IRA FLATOW: In your book it also talks about your body, your fat cells being linked to the immune system. How does that happen?
DAVID LUDWIG: Absolutely. Well let’s put on the perspective of being a bacteria. Fat cells, the fat tissue in our body is the most prized source of nutrition for invading microbes. They would love to go to town on our fat tissue. But why is fat so rarely infected? It’s because it’s under constant surveillance from the immune system. White blood cells are continuously traveling through fat cells looking for any possible invading microbe. And in fact, the fat cells themselves and the white blood cells send messages to each other.
What happens in obesity with insulin resistance is that the fat cells start to overgrow their blood supply. Some of them may actually suffer dysfunction or even die. They start releasing warning chemicals. More white blood cells rush in. And it creates inflammation, but in this case, there’s no bacteria to kill.
That information becomes chronic. Fat tissue then starts secreting into the rest of the body these toxic inflammatory substances. When that information spreads to the lining of the blood vessels it can contribute to atherosclerosis and heart attack. When it goes to the pancreas it can contribute to diabetes. If it goes to the brain, neurodegenerative diseases. We’re now seeing an epidemic of Alzheimer’s, which some people are now calling type 3 diabetes.
IRA FLATOW: I’m Ira Flatow. This is Science Friday from PRI, Public Radio International. Talking with Dr. David Ludwig, author of Always Hungry. I’m actually going to try this book out.
[LAUGHTER]
DAVID LUDWIG: Good.
IRA FLATOW: Because I want– it has recipes for it inside. You really have to be diligent it looks like, because there are charts and graphs. And you not only talk about food, but you talk about your mind and having to get sort of into a mindfulness state to some degree.

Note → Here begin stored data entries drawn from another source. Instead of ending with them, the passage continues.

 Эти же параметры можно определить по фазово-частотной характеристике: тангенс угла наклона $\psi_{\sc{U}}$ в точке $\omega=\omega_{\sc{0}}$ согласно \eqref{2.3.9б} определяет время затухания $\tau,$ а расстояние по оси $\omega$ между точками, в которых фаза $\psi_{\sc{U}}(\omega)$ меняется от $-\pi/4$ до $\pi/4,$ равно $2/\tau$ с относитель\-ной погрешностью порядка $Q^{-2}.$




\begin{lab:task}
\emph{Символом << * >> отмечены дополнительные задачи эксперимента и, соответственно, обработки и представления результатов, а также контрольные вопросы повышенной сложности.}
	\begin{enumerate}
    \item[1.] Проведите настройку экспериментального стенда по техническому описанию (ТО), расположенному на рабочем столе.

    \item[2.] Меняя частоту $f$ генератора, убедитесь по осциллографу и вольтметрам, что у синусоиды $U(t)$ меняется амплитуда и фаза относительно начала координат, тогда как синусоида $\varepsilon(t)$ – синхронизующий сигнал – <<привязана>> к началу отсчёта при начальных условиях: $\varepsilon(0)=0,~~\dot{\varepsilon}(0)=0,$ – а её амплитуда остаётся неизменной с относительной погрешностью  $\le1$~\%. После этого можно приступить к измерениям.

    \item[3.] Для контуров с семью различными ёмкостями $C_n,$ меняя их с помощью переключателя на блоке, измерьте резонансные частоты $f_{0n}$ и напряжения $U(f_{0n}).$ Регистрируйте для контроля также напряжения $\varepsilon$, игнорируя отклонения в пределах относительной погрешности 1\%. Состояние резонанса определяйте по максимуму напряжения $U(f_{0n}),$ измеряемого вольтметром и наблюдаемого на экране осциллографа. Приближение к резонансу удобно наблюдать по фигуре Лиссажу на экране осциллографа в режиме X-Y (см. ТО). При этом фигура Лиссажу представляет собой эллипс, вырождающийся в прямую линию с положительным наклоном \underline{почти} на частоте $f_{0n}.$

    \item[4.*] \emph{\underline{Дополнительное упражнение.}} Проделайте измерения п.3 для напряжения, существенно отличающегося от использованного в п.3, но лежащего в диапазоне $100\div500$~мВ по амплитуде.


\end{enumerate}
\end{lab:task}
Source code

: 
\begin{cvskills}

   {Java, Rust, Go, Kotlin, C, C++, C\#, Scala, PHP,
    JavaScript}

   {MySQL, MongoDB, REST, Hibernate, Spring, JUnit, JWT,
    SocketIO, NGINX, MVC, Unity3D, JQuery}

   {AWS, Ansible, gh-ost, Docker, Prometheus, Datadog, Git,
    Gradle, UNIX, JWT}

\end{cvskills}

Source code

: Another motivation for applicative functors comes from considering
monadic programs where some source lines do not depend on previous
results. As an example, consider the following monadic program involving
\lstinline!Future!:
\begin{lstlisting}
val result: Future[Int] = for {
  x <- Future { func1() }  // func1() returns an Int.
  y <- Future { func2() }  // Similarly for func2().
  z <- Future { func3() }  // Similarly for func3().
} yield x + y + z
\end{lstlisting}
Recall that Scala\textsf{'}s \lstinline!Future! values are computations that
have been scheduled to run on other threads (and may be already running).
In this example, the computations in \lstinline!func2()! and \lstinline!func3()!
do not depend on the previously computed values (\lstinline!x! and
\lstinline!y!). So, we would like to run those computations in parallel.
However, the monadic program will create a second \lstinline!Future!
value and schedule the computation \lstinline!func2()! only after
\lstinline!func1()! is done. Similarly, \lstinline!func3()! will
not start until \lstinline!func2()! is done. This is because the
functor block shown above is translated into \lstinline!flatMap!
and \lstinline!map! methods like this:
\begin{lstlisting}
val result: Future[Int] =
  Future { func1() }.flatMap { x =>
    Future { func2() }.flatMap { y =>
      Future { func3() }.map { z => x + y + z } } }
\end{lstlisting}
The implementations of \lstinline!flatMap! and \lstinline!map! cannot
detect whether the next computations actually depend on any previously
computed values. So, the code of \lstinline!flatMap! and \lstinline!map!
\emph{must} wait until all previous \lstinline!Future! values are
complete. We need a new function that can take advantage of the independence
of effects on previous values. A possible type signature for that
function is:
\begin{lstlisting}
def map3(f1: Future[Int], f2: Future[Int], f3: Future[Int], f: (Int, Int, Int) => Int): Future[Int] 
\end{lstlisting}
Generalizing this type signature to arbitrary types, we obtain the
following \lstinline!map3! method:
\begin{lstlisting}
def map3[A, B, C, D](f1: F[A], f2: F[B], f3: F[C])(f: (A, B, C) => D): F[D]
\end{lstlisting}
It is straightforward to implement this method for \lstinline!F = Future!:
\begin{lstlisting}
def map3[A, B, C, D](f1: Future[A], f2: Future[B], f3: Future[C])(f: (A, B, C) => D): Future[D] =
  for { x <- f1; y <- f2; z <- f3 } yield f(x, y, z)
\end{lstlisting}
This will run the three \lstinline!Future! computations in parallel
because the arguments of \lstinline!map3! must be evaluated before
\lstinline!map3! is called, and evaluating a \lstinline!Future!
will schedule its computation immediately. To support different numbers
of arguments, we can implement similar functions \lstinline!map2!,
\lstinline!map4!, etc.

DAVID LUDWIG: Yeah, let me just say in terms of how difficult, yes, we do have to make changes. And the first thing that we suggest, we walk the reader through this, is a home clean out. It’s a good time of year for the home cleaning out. Get rid of the unhealthy– there’s so many toxic influences around us in society. At least we can create the home as a bastion of protection, little sacrosanct area where when we’re eating there, we’re moving in the right direction.

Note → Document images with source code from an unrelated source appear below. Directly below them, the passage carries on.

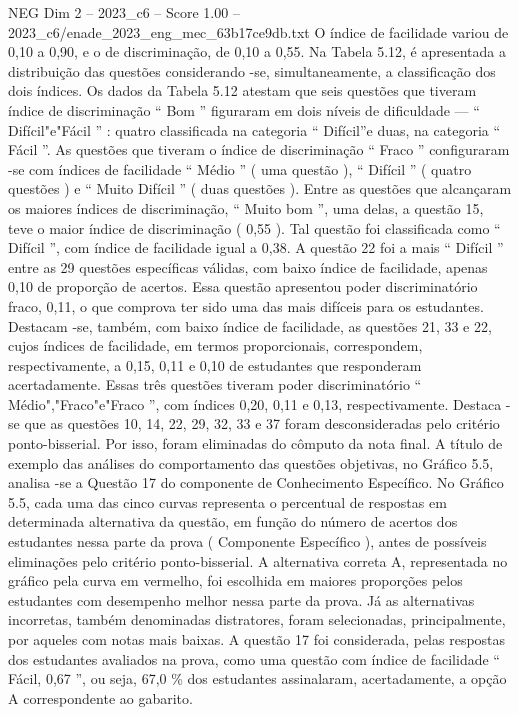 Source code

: \begin{textsample}{NEG Dim 2 – 2023\_c6 – Score 1.00 – 2023\_c6/enade\_2023\_eng\_mec\_63b17ce9db.txt}
O índice de facilidade variou de 0,10 a 0,90, e o de discriminação, de 0,10 a 0,55.
Na Tabela 5.12, é apresentada a distribuição das questões considerando -se, simultaneamente, a classificação dos dois índices.
Os dados da Tabela 5.12 atestam que seis questões que tiveram índice de discriminação “ Bom ” figuraram em dois níveis de dificuldade — “ Difícil"e"Fácil ” : quatro classificada na categoria “ Difícil”e duas, na categoria “ Fácil ”.
As questões que tiveram o índice de discriminação “ Fraco ” configuraram -se com índices de facilidade “ Médio ” ( uma questão ), “ Difícil ” ( quatro questões ) e “ Muito Difícil ” ( duas questões ).
Entre as questões que alcançaram os maiores índices de discriminação, “ Muito bom ”, uma delas, a questão 15, teve o maior índice de discriminação ( 0,55 ).
Tal questão foi classificada como “ Difícil ”, com índice de facilidade igual a 0,38.
A questão 22 foi a mais “ Difícil ” entre as 29 questões específicas válidas, com baixo índice de facilidade, apenas 0,10 de proporção de acertos.
Essa questão apresentou poder discriminatório fraco, 0,11, o que comprova ter sido uma das mais difíceis para os estudantes.
Destacam -se, também, com baixo índice de facilidade, as questões 21, 33 e 22, cujos índices de facilidade, em termos proporcionais, correspondem, respectivamente, a 0,15, 0,11 e 0,10 de estudantes que responderam acertadamente.
Essas três questões tiveram poder discriminatório “ Médio","Fraco"e"Fraco ”, com índices 0,20, 0,11 e 0,13, respectivamente.
Destaca -se que as questões 10, 14, 22, 29, 32, 33 e 37 foram desconsideradas pelo critério ponto-bisserial.
Por isso, foram eliminadas do cômputo da nota final.
A título de exemplo das análises do comportamento das questões objetivas, no Gráfico 5.5, analisa -se a Questão 17 do componente de Conhecimento Específico.
No Gráfico 5.5, cada uma das cinco curvas representa o percentual de respostas em determinada alternativa da questão, em função do número de acertos dos estudantes nessa parte da prova ( Componente Específico ), antes de possíveis eliminações pelo critério ponto-bisserial.
A alternativa correta A, representada no gráfico pela curva em vermelho, foi escolhida em maiores proporções pelos estudantes com desempenho melhor nessa parte da prova.
Já as alternativas incorretas, também denominadas distratores, foram selecionadas, principalmente, por aqueles com notas mais baixas.
A questão 17 foi considerada, pelas respostas dos estudantes avaliados na prova, como uma questão com índice de facilidade “ Fácil, 0,67 ”, ou seja, 67,0 \% dos estudantes assinalaram, acertadamente, a opção A correspondente ao gabarito.

\end{textsample}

But because this doesn’t restrict any major nutrient, it’s inherently easier to follow. And I’ll have to give credit to my wife, who is a gourmet natural foods chef and educator. She oversaw all of the recipes and meal plans. And she’s a busy working mother. And so we made it a point that all of the dinners can be made– essentially all of the dinners can be made in 30 minutes or less. Lunches in 20 minutes or less. Although you prepare a bit on the weekends.

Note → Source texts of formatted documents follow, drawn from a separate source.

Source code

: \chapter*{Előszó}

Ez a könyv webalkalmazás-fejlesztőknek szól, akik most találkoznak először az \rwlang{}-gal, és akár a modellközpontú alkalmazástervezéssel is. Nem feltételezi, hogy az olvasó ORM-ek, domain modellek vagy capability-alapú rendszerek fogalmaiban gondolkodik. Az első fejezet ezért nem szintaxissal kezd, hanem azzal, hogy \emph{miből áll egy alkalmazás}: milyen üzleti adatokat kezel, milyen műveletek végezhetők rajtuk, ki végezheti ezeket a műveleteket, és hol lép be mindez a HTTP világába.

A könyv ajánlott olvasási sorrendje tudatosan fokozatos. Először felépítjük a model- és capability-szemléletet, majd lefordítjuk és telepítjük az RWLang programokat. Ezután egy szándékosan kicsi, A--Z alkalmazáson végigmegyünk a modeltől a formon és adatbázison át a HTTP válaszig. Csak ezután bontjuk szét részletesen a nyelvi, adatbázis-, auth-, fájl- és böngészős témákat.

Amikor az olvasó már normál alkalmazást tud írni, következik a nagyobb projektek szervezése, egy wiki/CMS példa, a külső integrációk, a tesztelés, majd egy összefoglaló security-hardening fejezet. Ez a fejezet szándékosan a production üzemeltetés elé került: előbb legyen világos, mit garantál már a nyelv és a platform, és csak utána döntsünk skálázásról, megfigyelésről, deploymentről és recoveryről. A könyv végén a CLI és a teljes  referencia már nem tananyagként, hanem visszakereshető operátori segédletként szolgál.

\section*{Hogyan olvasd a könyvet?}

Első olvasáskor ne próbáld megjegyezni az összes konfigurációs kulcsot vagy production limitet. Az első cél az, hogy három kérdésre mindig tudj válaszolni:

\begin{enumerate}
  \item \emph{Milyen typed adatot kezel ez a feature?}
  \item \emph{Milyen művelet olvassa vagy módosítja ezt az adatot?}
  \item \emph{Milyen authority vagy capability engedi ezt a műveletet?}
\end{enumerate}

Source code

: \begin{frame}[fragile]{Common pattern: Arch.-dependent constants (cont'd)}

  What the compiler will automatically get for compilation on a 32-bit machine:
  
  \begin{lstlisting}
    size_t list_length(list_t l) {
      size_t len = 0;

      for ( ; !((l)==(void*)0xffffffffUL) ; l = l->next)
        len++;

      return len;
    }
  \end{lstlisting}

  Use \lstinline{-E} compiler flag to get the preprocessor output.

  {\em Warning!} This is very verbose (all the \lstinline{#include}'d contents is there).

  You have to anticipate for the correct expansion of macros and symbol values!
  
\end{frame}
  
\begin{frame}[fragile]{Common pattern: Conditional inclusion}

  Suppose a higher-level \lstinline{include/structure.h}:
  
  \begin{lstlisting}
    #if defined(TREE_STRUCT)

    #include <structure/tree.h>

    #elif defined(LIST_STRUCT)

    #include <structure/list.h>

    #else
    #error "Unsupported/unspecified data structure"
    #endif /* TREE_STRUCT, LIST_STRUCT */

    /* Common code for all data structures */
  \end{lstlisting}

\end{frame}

This is a rich, high fat diet full of nuts, nut butters, full fat dairy, avocado, dark chocolate.
IRA FLATOW: We’re going to try it out. Dr. David Ludwig, author of the new book Always Hungry, professor of nutrition and Harvard School of Public Health. Thank you be joining us today.
DAVID LUDWIG: Great to talk to you.
IRA FLATOW: We have an excerpt at sciencefriday.com/alwayshungry. We’ll be right back after this break.